From the linearity of the limit:
$$\lim_{n\to \infty} b_n = \lim_{n\to \infty} a_n $$
Call this limit $p$. We show that if $x\neq p$, there is a closed interval that does not contain it; first of all, note that for every two distinct points in $\Bbb{R} $ you can find two disjoint open intervals that contain them. Let $U$ and $V$ be such intervals, for $p$ and $x$ respectively.
Since $a_n \to p$, there is $N$ such that $a_i \in U$ for every $i \geq N$. Similarly, since $b_n \to p$, there is $N'$ such that $b_i \in U$ for every $i \geq N'$. Let $\bar{N} = \max (N, N')$.
Then the closed interval $[a_\bar{N} , b_\bar{N}] = D_\bar{N}$ is entirely contained in $U$; thus, it is disjoint from $V$. Since there is a closed interval that does not contain it, $x$ does not belong to the intersection of all $D_n$.
A: Here is a late answer from a Rudin fan. As you correctly suspected, you should want to consider
$$ x = \sup_{n \geq 1} a_n, $$
which exists finitely since $a_n \leq b_1 < \infty$ for all $n \geq 1$. Then since we know that
$$ a_n \leq a_{n+m} \leq b_{n+m} \leq b_m $$
for all $n,m \geq 1$, we can conclude that
$$a_m \leq \sup a_n = x \leq b_m$$
for all $m \geq 1$. Hence $x \in [a_m, b_m]$ for all $m \geq 1$, and
$$ x \in \bigcap_{m \geq 1} [a_m, b_m] = X. $$
Now assume that $X$ contains another point $y \not= x$. Then $y$ is at a positive distance from $x$. Put $r = |x-y| > 0.$ Then since $b_n-a_n \to 0$, as $n \to \infty,$ we can choose $N\geq 1$ so that
$$ b_n - a_n < r, $$
for all $n \geq N$, and then the distance between any two points of $[a_n, b_n]$ is strictly less than $r$ for all $n \geq N$. Hence $y$ cannot belong to $X$, and $X = \{x\}.$
A: Thanks for all the responses, here is what I came up with in the end:
Choose $x = sup${$(a_n)$} and $y = inf${$(b_n)$}. 
It's easy to check $x\in D_n = [a_n, b_n]$ $\forall n \in \mathbb N$ (by definition of $x$ and hypothesis $b_n - a_n > 0$).
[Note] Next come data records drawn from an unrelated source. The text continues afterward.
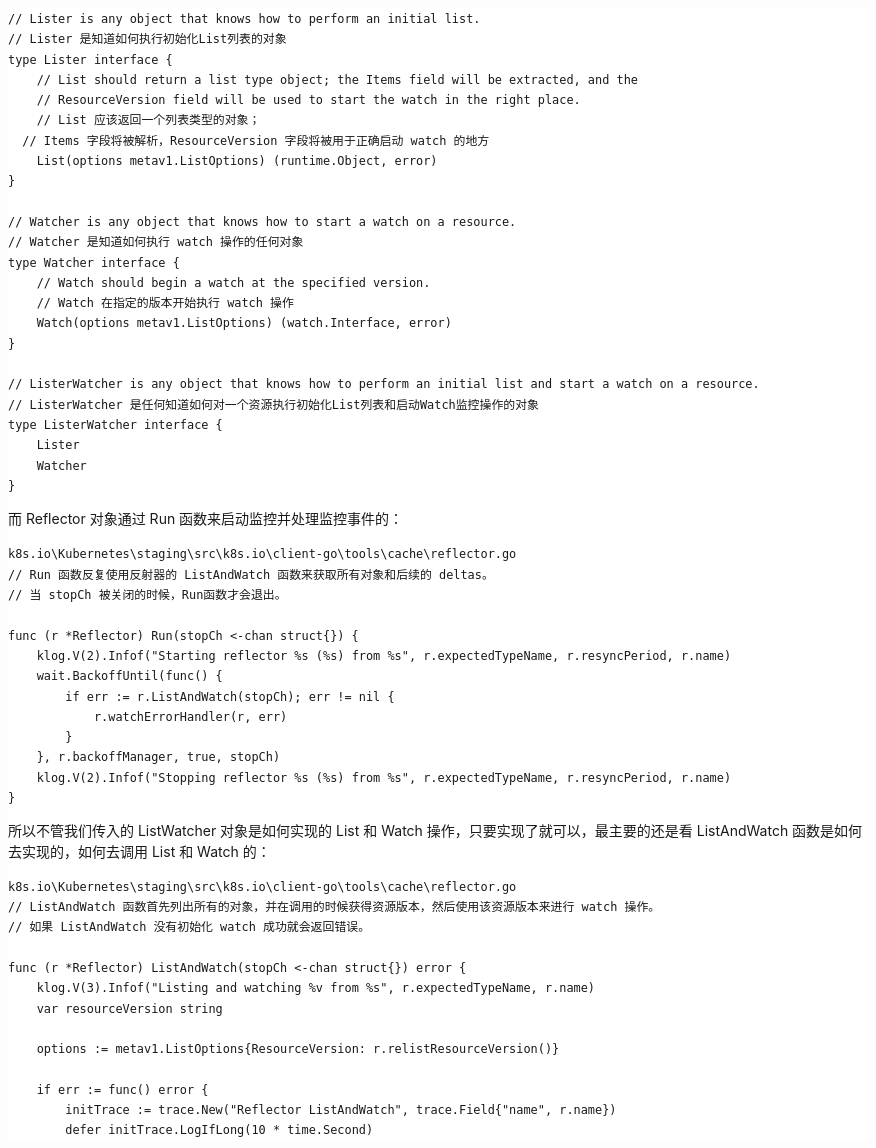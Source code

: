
 ```
// Lister is any object that knows how to perform an initial list.
// Lister 是知道如何执行初始化List列表的对象
type Lister interface {
	// List should return a list type object; the Items field will be extracted, and the
	// ResourceVersion field will be used to start the watch in the right place.
	// List 应该返回一个列表类型的对象；
  // Items 字段将被解析，ResourceVersion 字段将被用于正确启动 watch 的地方
	List(options metav1.ListOptions) (runtime.Object, error)
}

// Watcher is any object that knows how to start a watch on a resource.
// Watcher 是知道如何执行 watch 操作的任何对象
type Watcher interface {
	// Watch should begin a watch at the specified version.
	// Watch 在指定的版本开始执行 watch 操作
	Watch(options metav1.ListOptions) (watch.Interface, error)
}

// ListerWatcher is any object that knows how to perform an initial list and start a watch on a resource.
// ListerWatcher 是任何知道如何对一个资源执行初始化List列表和启动Watch监控操作的对象
type ListerWatcher interface {
	Lister
	Watcher
}
```

而 Reflector 对象通过 Run 函数来启动监控并处理监控事件的：

```
k8s.io\Kubernetes\staging\src\k8s.io\client-go\tools\cache\reflector.go
// Run 函数反复使用反射器的 ListAndWatch 函数来获取所有对象和后续的 deltas。
// 当 stopCh 被关闭的时候，Run函数才会退出。

func (r *Reflector) Run(stopCh <-chan struct{}) {
	klog.V(2).Infof("Starting reflector %s (%s) from %s", r.expectedTypeName, r.resyncPeriod, r.name)
	wait.BackoffUntil(func() {
		if err := r.ListAndWatch(stopCh); err != nil {
			r.watchErrorHandler(r, err)
		}
	}, r.backoffManager, true, stopCh)
	klog.V(2).Infof("Stopping reflector %s (%s) from %s", r.expectedTypeName, r.resyncPeriod, r.name)
}

```

所以不管我们传入的 ListWatcher 对象是如何实现的 List 和 Watch 操作，只要实现了就可以，最主要的还是看 ListAndWatch 函数是如何去实现的，如何去调用 List 和 Watch 的：

```
k8s.io\Kubernetes\staging\src\k8s.io\client-go\tools\cache\reflector.go
// ListAndWatch 函数首先列出所有的对象，并在调用的时候获得资源版本，然后使用该资源版本来进行 watch 操作。
// 如果 ListAndWatch 没有初始化 watch 成功就会返回错误。

func (r *Reflector) ListAndWatch(stopCh <-chan struct{}) error {
	klog.V(3).Infof("Listing and watching %v from %s", r.expectedTypeName, r.name)
	var resourceVersion string

	options := metav1.ListOptions{ResourceVersion: r.relistResourceVersion()}

	if err := func() error {
		initTrace := trace.New("Reflector ListAndWatch", trace.Field{"name", r.name})
		defer initTrace.LogIfLong(10 * time.Second)
```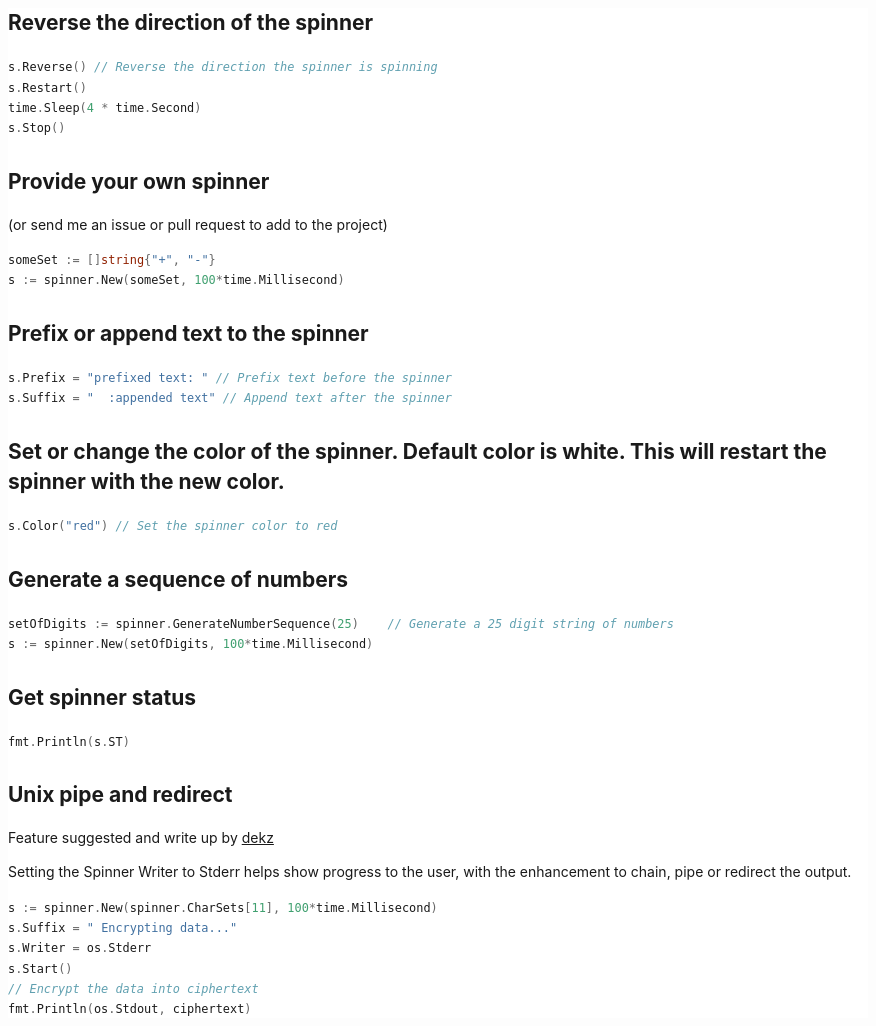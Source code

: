 ## Reverse the direction of the spinner

```Go
s.Reverse() // Reverse the direction the spinner is spinning
s.Restart()
time.Sleep(4 * time.Second)
s.Stop()
```

## Provide your own spinner

(or send me an issue or pull request to add to the project)

```Go
someSet := []string{"+", "-"}
s := spinner.New(someSet, 100*time.Millisecond)
```

## Prefix or append text to the spinner

```Go
s.Prefix = "prefixed text: " // Prefix text before the spinner
s.Suffix = "  :appended text" // Append text after the spinner
```

## Set or change the color of the spinner.  Default color is white.  This will restart the spinner with the new color.

```Go
s.Color("red") // Set the spinner color to red
```

## Generate a sequence of numbers

```Go
setOfDigits := spinner.GenerateNumberSequence(25)    // Generate a 25 digit string of numbers
s := spinner.New(setOfDigits, 100*time.Millisecond)
```

## Get spinner status

```Go
fmt.Println(s.ST)
```

## Unix pipe and redirect

Feature suggested and write up by [dekz](https://github.com/dekz)

Setting the Spinner Writer to Stderr helps show progress to the user, with the enhancement to chain, pipe or redirect the output.

```go
s := spinner.New(spinner.CharSets[11], 100*time.Millisecond)
s.Suffix = " Encrypting data..."
s.Writer = os.Stderr
s.Start()
// Encrypt the data into ciphertext
fmt.Println(os.Stdout, ciphertext)
```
Similarly with $y$.
Following from the properties of supremum of $x$ (or properties of infimum $y$, you choose), we briskly conclude that $x\le y$. Hence $[x,y]\subseteq D_n$ for all $n\in\mathbb N$ which means $[x,y]\subseteq \bigcap_{n=1}^{\infty}D_n$. Now suppose $z \in \bigcap_{n=1}^{\infty}D_n$ then $a_n \le x \le z \le y \le b_n$ for all $n \in \mathbb N$, hence $\bigcap_{n=1}^{\infty}D_n \subseteq [x,y]$.
Hence $$\bigcap_{n=1}^{\infty}D_n = [x,y]$$
Suppose with a view to contradiction that $y \ne x$, then set $\epsilon = y-x > 0$. But... by hypothesis; $|b_n-a_n| \lt \epsilon$.
And so it must be the case that, $x=y$.